= John Nott (physician) =

English physician and classical scholar

John Nott (1751–1825) was an English physician and classical scholar.

==Life==
Born at Worcester on 24 December 1751, he was son of Samuel Nott, a German courtier in favour with George III. He studied surgery in Birmingham, under the instruction of Edmund Hector; in London under Sir Cæsar Hawkins, with whose family he was connected; and in Paris. About 1775 he went to the continent of Europe with an invalid gentleman, and stayed there for two years, returning to London. In 1783 he travelled to China, as surgeon in an East India vessel, and during his absence of three years learnt the Persian language; and soon after returning to England he accompanied his brother and his family on a journey abroad for their health, and did not return until 1788.

Nott was still without a degree in medicine, and, on the advice of Richard Warren, he became an extra-licentiate of the College of Physicians of London on 8 October 1789. On Warren's recommendation he attended Georgiana Cavendish, Duchess of Devonshire and her sister Lady Duncannon, as their physician, to the continent, and continued in that post until 1793. He then settled at Hotwells, Bristol, and remained there.

For the last eight years of his life Nott suffered from hemiplegia, and was confined to his house.

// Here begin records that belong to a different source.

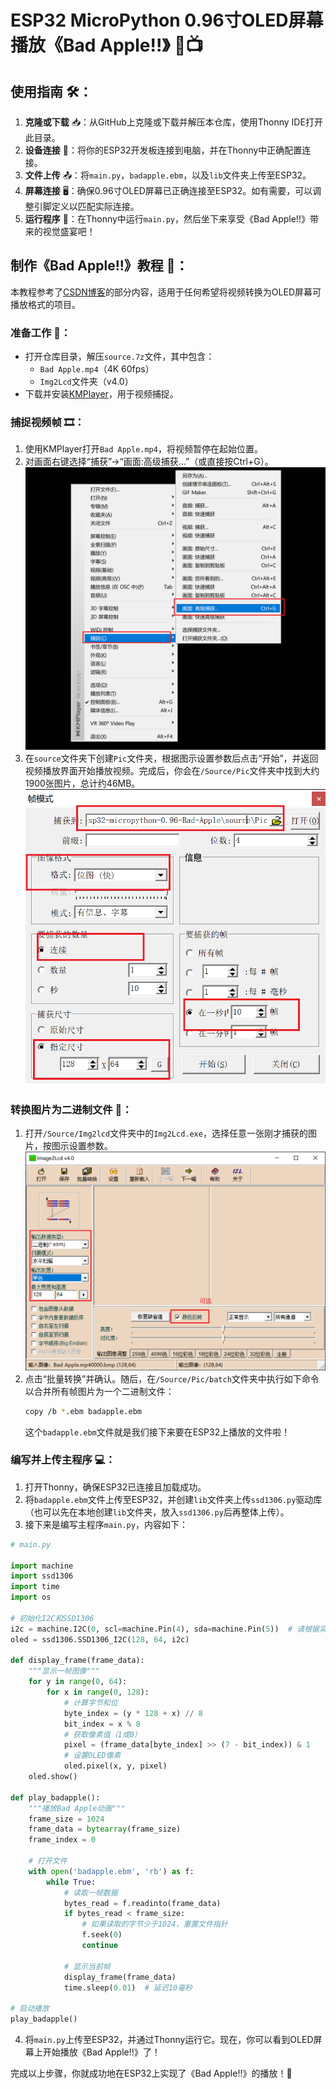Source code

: # ESP32 MicroPython 0.96寸OLED屏幕播放《Bad Apple!!》 🎃📺

## 使用指南 🛠️：

1. **克隆或下载** 📥：从GitHub上克隆或下载并解压本仓库，使用Thonny IDE打开此目录。
2. **设备连接** 🔌：将你的ESP32开发板连接到电脑，并在Thonny中正确配置连接。
3. **文件上传** 📤：将`main.py`，`badapple.ebm`，以及`lib`文件夹上传至ESP32。
4. **屏幕连接** 🖥️：确保0.96寸OLED屏幕已正确连接至ESP32。如有需要，可以调整引脚定义以匹配实际连接。
5. **运行程序** 🚀：在Thonny中运行`main.py`，然后坐下来享受《Bad Apple!!》带来的视觉盛宴吧！

## 制作《Bad Apple!!》教程 📝：

本教程参考了[CSDN博客](https://blog.csdn.net/m0_47329175/article/details/130682985)的部分内容，适用于任何希望将视频转换为OLED屏幕可播放格式的项目。

### 准备工作 📁：

- 打开仓库目录，解压`source.7z`文件，其中包含：
  - `Bad Apple.mp4`（4K 60fps）
  - `Img2Lcd`文件夹（v4.0）
- 下载并安装[KMPlayer](https://dn.kmplayer.com/Dn/kmp32/2411/KMPlayer_4.2.3.19.exe)，用于视频捕捉。

### 捕捉视频帧 🎞️：

1. 使用KMPlayer打开`Bad Apple.mp4`，将视频暂停在起始位置。
2. 对画面右键选择“捕获”->“画面:高级捕获...”（或直接按Ctrl+G）。
   ![捕获设置](https://raw.githubusercontent.com/xuzhibao/esp32-Micropython-oled-BadApple/refs/heads/main/Pictures/buhuo.png)
3. 在`source`文件夹下创建`Pic`文件夹，根据图示设置参数后点击“开始”，并返回视频播放界面开始播放视频。完成后，你会在`/Source/Pic`文件夹中找到大约1900张图片，总计约46MB。
   ![捕获过程](https://raw.githubusercontent.com/xuzhibao/esp32-Micropython-oled-BadApple/refs/heads/main/Pictures/catch.png)

### 转换图片为二进制文件 🔄：

1. 打开`/Source/Img2lcd`文件夹中的`Img2Lcd.exe`，选择任意一张刚才捕获的图片，按图示设置参数。
   ![图片转换](https://raw.githubusercontent.com/xuzhibao/esp32-Micropython-oled-BadApple/refs/heads/main/Pictures/Image2.png)
2. 点击“批量转换”并确认。随后，在`/Source/Pic/batch`文件夹中执行如下命令以合并所有帧图片为一个二进制文件：
   ```bash
   copy /b *.ebm badapple.ebm
   ```
   这个`badapple.ebm`文件就是我们接下来要在ESP32上播放的文件啦！

### 编写并上传主程序 💻：

1. 打开Thonny，确保ESP32已连接且加载成功。
2. 将`badapple.ebm`文件上传至ESP32，并创建`lib`文件夹上传`ssd1306.py`驱动库（也可以先在本地创建`lib`文件夹，放入`ssd1306.py`后再整体上传）。
3. 接下来是编写主程序`main.py`，内容如下：

```python
# main.py

import machine
import ssd1306
import time
import os

# 初始化I2C和SSD1306
i2c = machine.I2C(0, scl=machine.Pin(4), sda=machine.Pin(5))  # 请根据实际连接调整引脚
oled = ssd1306.SSD1306_I2C(128, 64, i2c)

def display_frame(frame_data):
    """显示一帧图像"""
    for y in range(0, 64):
        for x in range(0, 128):
            # 计算字节和位
            byte_index = (y * 128 + x) // 8
            bit_index = x % 8
            # 获取像素值（1或0）
            pixel = (frame_data[byte_index] >> (7 - bit_index)) & 1
            # 设置OLED像素
            oled.pixel(x, y, pixel)
    oled.show()

def play_badapple():
    """播放Bad Apple动画"""
    frame_size = 1024
    frame_data = bytearray(frame_size)
    frame_index = 0
    
    # 打开文件
    with open('badapple.ebm', 'rb') as f:
        while True:
            # 读取一帧数据
            bytes_read = f.readinto(frame_data)
            if bytes_read < frame_size:
                # 如果读取的字节少于1024，重置文件指针
                f.seek(0)
                continue
            
            # 显示当前帧
            display_frame(frame_data)
            time.sleep(0.01)  # 延迟10毫秒

# 启动播放
play_badapple()
```

4. 将`main.py`上传至ESP32，并通过Thonny运行它。现在，你可以看到OLED屏幕上开始播放《Bad Apple!!》了！

完成以上步骤，你就成功地在ESP32上实现了《Bad Apple!!》的播放！🎉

He died in a boarding-house, Dowry Square, Clifton, Bristol, on 23 July 1825, and was buried in the old burial-ground at Clifton.

==Works==
Nott was the author of:

- Alonzo; or the Youthful Solitaire: a tale (anon.), 1772.
- Leonora; an Elegy on the Death of a Young Lady (anon.), 1775.
- Kisses: being an English Translation in Verse of the Basia of Joannes Secundus Nicolaius, with Latin Text and an Essay on his Life, 1775.
- Sonnets and Odes of Petrarch, translated (anon.), 1777; reprinted in January 1808, as by the translator of Catullus.
- Poems, consisting of Original Pieces and Translations, 1780.
- Heroic Epistle in Verse, from Vestris in London to Mademoiselle Heinel in France (anon.), 1781.
- Propertii Monobiblos, or that Book of Propertius called Cythnia, translated into English verse, 1782.
- Select Odes from Hafiz, translated into English verse, 1787.
- Chemical Dissertation on the Thermal Water of Pisa, and on the neighbouring Spring of Asciano, with Analytical Papers [by Henri Struve] on the Sulphureous Water of Yverdun, 1793. This was the substance of an Italian treatise by Giorgio Santi, professor of chemistry in Pisa University: Nott had spent two winters in Pisa.
- Of the Hot-Well Waters near Bristol, 1793.
- A Posologic Companion to the London Pharmacopœia, 1793; 3rd ed. 1811.
- The Poems of Caius Valerius Catullus in English Verse, with the Latin text versified and classical notes, 1794, 2 vols.
- Belinda; or the Kisses of Bonefonius of Auvergne, with Latin text, 1797.
- The Nature of Things. The First Book of Lucretius, with Latin text, 1799.
- Odes of Horace, with Latin text, 1803, 2 vols.
- Sappho, after a Greek Romance (anon.), 1803.
- On the Influenza at Bristol in the Spring of 1803, 1803.
- Select Poems from the Hesperides of Herrick, with occasional remarks by J. N. [1810]; criticised by Barron Field in the Quarterly Review for 1810.
- Songs and Sonnets of Henry Howard, earl of Surrey, Sir Thomas Wyatt, and others [1812].
- The Gulls Hornbook, by T. Decker, with notes of illustration by J. N., 1812.

Nott contributed to the Gentleman's Magazine, and to other journals, literary and medical. Nott's verse renderings of the poems of Catullus, Propertius, and of the Basia of Johannes Secundus, were reprinted in Bohn's Classical Library. His translation of Catullus was the first English translation of the complete works of the poet.

Nott seems to have assisted John Mathew Gutch in preparing a reprint of George Wither's works. A few trial copies were issued by Gutch in 1820, in 3 vols. Charles Lamb possessed a copy of these Selections from the Lyric and Satiric Poems of George Wither, interleaved with manuscript notes by Nott that irritated him.

==Family==
Nott's nephew, executor and heir was the Rev. George Frederick Nott.